If your Health Service/site/you already have an OCS licence, contact the UK OCS team at healthoutcomes@innovation.ox.ac.uk to obtain the OCS-AU materials.

NSW Health has a statewide licence for all NSW Health sites to use the OCS-AU. Theses OCS modules can be completed on My Health Learning, so it is recorded in your Health Education Record. Please refer to the Agency for Clinical Innovation for instructions on how to obtain the OCS materials, including state-wide forms approved for the patient medical record.

It will be useful to refer to the OCS materials while completing this module (hard or electronic version) i.e. country-specific (User Manual, Patient Pack and Test Booklets for Version A or B) or the sample download of the UK OCS Patient Pack and Test Booklet.

Target audience

The modules are aimed at qualified clinicians (occupational therapists, speech pathologists, psychologists, physiotherapists and specialist nurses) working with people after a stroke. Clinicians administering the OCS and reporting the results need to have sufficient clinical knowledge to understand and interpret cognitive impairments occurring in stroke.


These modules have been developed through a collaboration of:

  • Colette Sanctuary (Stroke OT, OCS-AU Project Officer), Luisa Hewitt (Stroke Speech Pathologist, OCS-AU Project Officer) and Dr Di Marsden (Manager, Stroke Projects and Education), Hunter Stroke Service, Hunter New England Local Health District, NSW, Australia
  • Stroke Network, NSW Agency for Clinical Innovation, NSW, Australia
  • Associate Professor Nele Demeyere (Senior Clinical Neuropsychologist), Oxford University, UK, who, along with her colleagues, developed the Oxford Cognitive Screen.
  • Joe Hughes (Creative Producer, Director), Magpie Creative, NSW, Australia.

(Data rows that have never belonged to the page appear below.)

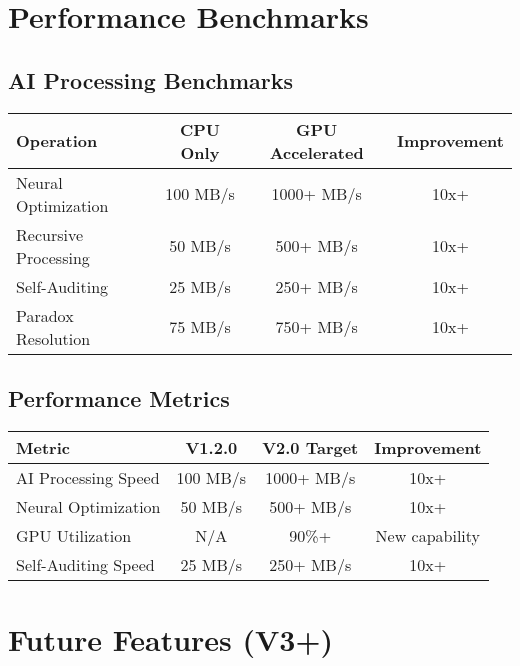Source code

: \documentclass[12pt,a4paper]{article}
\begin{document}
\section{Performance Benchmarks}

\subsection{AI Processing Benchmarks}
\begin{center}
\begin{tabular}{|l|c|c|c|}
\hline
\textbf{Operation} & \textbf{CPU Only} & \textbf{GPU Accelerated} & \textbf{Improvement} \\
\hline
Neural Optimization & 100 MB/s & 1000+ MB/s & 10x+ \\
Recursive Processing & 50 MB/s & 500+ MB/s & 10x+ \\
Self-Auditing & 25 MB/s & 250+ MB/s & 10x+ \\
Paradox Resolution & 75 MB/s & 750+ MB/s & 10x+ \\
\hline
\end{tabular}
\end{center}

\subsection{Performance Metrics}
\begin{center}
\begin{tabular}{|l|c|c|c|}
\hline
\textbf{Metric} & \textbf{V1.2.0} & \textbf{V2.0 Target} & \textbf{Improvement} \\
\hline
AI Processing Speed & 100 MB/s & 1000+ MB/s & 10x+ \\
Neural Optimization & 50 MB/s & 500+ MB/s & 10x+ \\
GPU Utilization & N/A & 90\%+ & New capability \\
Self-Auditing Speed & 25 MB/s & 250+ MB/s & 10x+ \\
\hline
\end{tabular}
\end{center}

\section{Future Features (V3+)}
\end{document}
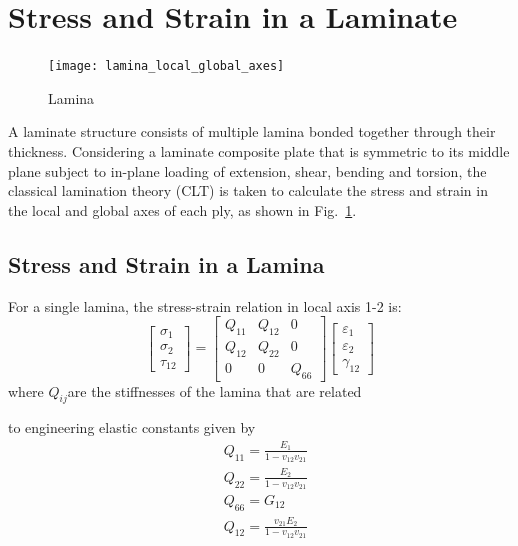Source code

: \documentclass[USenglish,twocolumn]{article}
\begin{document}
\section{Stress and Strain in a Laminate}
\begin{figure}[!htb]
	\centering
	\texttt{[image: lamina\_local\_global\_axes]}
\caption{Lamina}
  	\label{fig:lamina}
\end{figure}
A laminate structure consists of multiple lamina bonded together through their thickness.
Considering a laminate composite plate that is symmetric to its middle plane subject to in-plane
loading of extension, shear, bending and torsion, the classical lamination theory (CLT) is taken to
calculate the stress and strain in the local and global axes of each ply, as shown in
Fig.~\ref{fig:lamina}.




\subsection{Stress and Strain in a Lamina}
For a single lamina, the stress-strain relation in local axis 1-2 is:
\begin{equation}
    \begin{bmatrix}
        \sigma _1\\
        \sigma _2\\
        \tau_{12}
    \end{bmatrix}
    =
    \begin{bmatrix}
        Q_{11} & Q_{12} & 0\\
        Q_{12} & Q_{22} & 0\\
        0      &  0     & Q_{66}
    \end{bmatrix}
    \begin{bmatrix}
        \varepsilon_1\\
        \varepsilon_2\\\gamma_{12}
    \end{bmatrix}
\end{equation}
where $Q_{ij} $are the stiffnesses of the lamina that are related

to engineering elastic constants given by
\begin{equation}
    \begin{split}
    &Q_{11}=\frac{E_1}{1-v_{12}v_{21}}\\
    &Q_{22}=\frac{E_2}{1-v_{12}v_{21}}\\
    &Q_{66}=G_{12}\\
    &Q_{12}=\frac{v_{21}E_2}{1-v_{12}v_{21}}\\
    \end{split}
\end{equation}
\end{document}
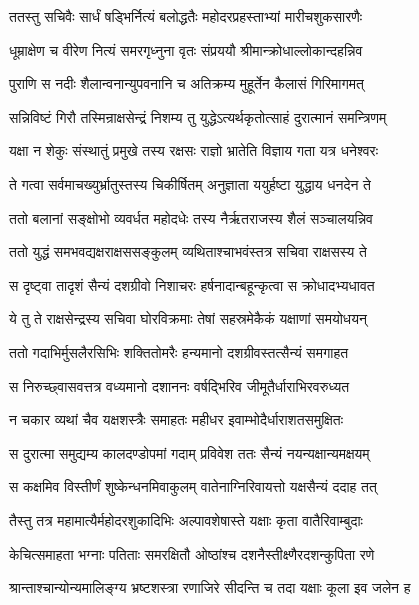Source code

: 
\twolineshloka
{ततस्तु सचिवैः सार्धं षड्भिर्नित्यं बलोद्धतैः}
{महोदरप्रहस्ताभ्यां मारीचशुकसारणैः} %

\twolineshloka
{धूम्राक्षेण च वीरेण नित्यं समरगृध्नुना}
{वृतः संप्रययौ श्रीमान्क्रोधाल्लोकान्दहन्निव} %

\twolineshloka
{पुराणि स नदीः शैलान्वनान्युपवनानि च}
{अतिक्रम्य मुहूर्तेन कैलासं गिरिमागमत्} %

\twolineshloka
{सन्निविष्टं गिरौ तस्मिन्राक्षसेन्द्रं निशम्य तु}
{युद्धेऽत्यर्थकृतोत्साहं दुरात्मानं समन्त्रिणम्} %

\twolineshloka
{यक्षा न शेकुः संस्थातुं प्रमुखे तस्य रक्षसः}
{राज्ञो भ्रातेति विज्ञाय गता यत्र धनेश्वरः} %

\twolineshloka
{ते गत्वा सर्वमाचख्युर्भ्रातुस्तस्य चिकीर्षितम्}
{अनुज्ञाता ययुर्हष्टा युद्धाय धनदेन ते} %

\twolineshloka
{ततो बलानां सङ्क्षोभो व्यवर्धत महोदधेः}
{तस्य नैर्ऋतराजस्य शैलं सञ्चालयन्निव} %

\twolineshloka
{ततो युद्धं समभवद्यक्षराक्षससङ्कुलम्}
{व्यथिताश्चाभवंस्तत्र सचिवा राक्षसस्य ते} %

\twolineshloka
{स दृष्ट्वा तादृशं सैन्यं दशग्रीवो निशाचरः}
{हर्षनादान्बहून्कृत्वा स क्रोधादभ्यधावत} %

\twolineshloka
{ये तु ते राक्षसेन्द्रस्य सचिवा घोरविक्रमाः}
{तेषां सहस्रमेकैकं यक्षाणां समयोधयन्} %

\twolineshloka
{ततो गदाभिर्मुसलैरसिभिः शक्तितोमरैः}
{हन्यमानो दशग्रीवस्तत्सैन्यं समगाहत} %

\twolineshloka
{स निरुच्छ्वासवत्तत्र वध्यमानो दशाननः}
{वर्षद्भिरिव जीमूतैर्धाराभिरवरुध्यत} %

\twolineshloka
{न चकार व्यथां चैव यक्षशस्त्रैः समाहतः}
{महीधर इवाम्भोदैर्धाराशतसमुक्षितः} %

\twolineshloka
{स दुरात्मा समुद्यम्य कालदण्डोपमां गदाम्}
{प्रविवेश ततः सैन्यं नयन्यक्षान्यमक्षयम्} %

\twolineshloka
{स कक्षमिव विस्तीर्णं शुष्केन्धनमिवाकुलम्}
{वातेनाग्निरिवायत्तो यक्षसैन्यं ददाह तत्} %

\twolineshloka
{तैस्तु तत्र महामात्यैर्महोदरशुकादिभिः}
{अल्पावशेषास्ते यक्षाः कृता वातैरिवाम्बुदाः} %

\twolineshloka
{केचित्समाहता भग्नाः पतिताः समरक्षितौ}
{ओष्ठांश्च दशनैस्तीक्ष्णैरदशन्कुपिता रणे} %

\twolineshloka
{श्रान्ताश्चान्योन्यमालिङ्ग्य भ्रष्टशस्त्रा रणाजिरे}
{सीदन्ति च तदा यक्षाः कूला इव जलेन ह} %

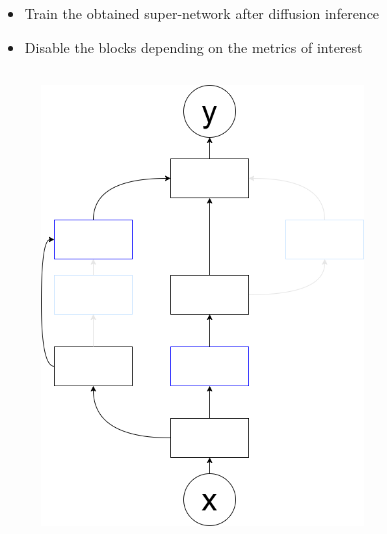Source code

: \documentclass[aspectratio=169,xcolor=dvipsnames]{beamer}
\begin{document}
\begin{frame}
    \begin{itemize}
        \item Train the obtained super-network after diffusion inference
        \item Disable the blocks depending on the metrics of interest
    \end{itemize}
    \begin{columns}[c]
        \begin{figure}[htbp]
            \centering
            \includegraphics[width=.8\textwidth]{diagram_disabled2.drawio.png}
        \end{figure}
        \begin{figure}[htbp]
            \centering

\end{figure}
\end{columns}
\end{frame}
\end{document}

with additional collaborators for Module A:

  • Professor Rene Stolwyk (Senior Clinical Neuropsychologist), Turner Institute for Brain and Mental Health, Monash University, Victoria, Australia
  • Dr D. Vincent Oxenham (Senior Clinical Neuropsychologist), Royal North Shore Hospital and Macquarie University, NSW, Australia.

Learning objectives

A: Introduction

  • describe common cognitive impairments post stroke
  • identify stroke guideline recommendations for cognitive screening after stroke
  • list cognitive screening tools frequently used after a stroke
  • identify limitations undertaking cognitive screening.

B: Introducing the Oxford Cognitive Screen

  • understand why and how the OCS was developed
  • describe why the OCS is appropriate for use with people after stroke
  • understand the different cognitive domains within the OCS cognitive wheel
  • understand how to apply for an OCS license.

C: Administering the Oxford Cognitive Screen

  • be able to complete the OCS (version A and B)
  • have the knowledge and skills required to administer the OCS.

D: Scoring and interpreting the Oxford Cognitive Screen

  • accurately score the OCS
  • interpret OCS scoring results
  • understand and successfully complete the OCS cognitive profile wheel
  • identify common errors and clinical questions with the OCS.

E: Documenting and reporting the Oxford Cognitive Screen results

  • document and report the OCS results clearly in medical records
  • describe possible functional cognitive implications identified through OCS screening
  • understand why it is important to provide feedback to a participant, their family and carers
  • describe how to use OCS results to guide patient/participant management
  • understand when it may be appropriate to do further cognitive assessment(s).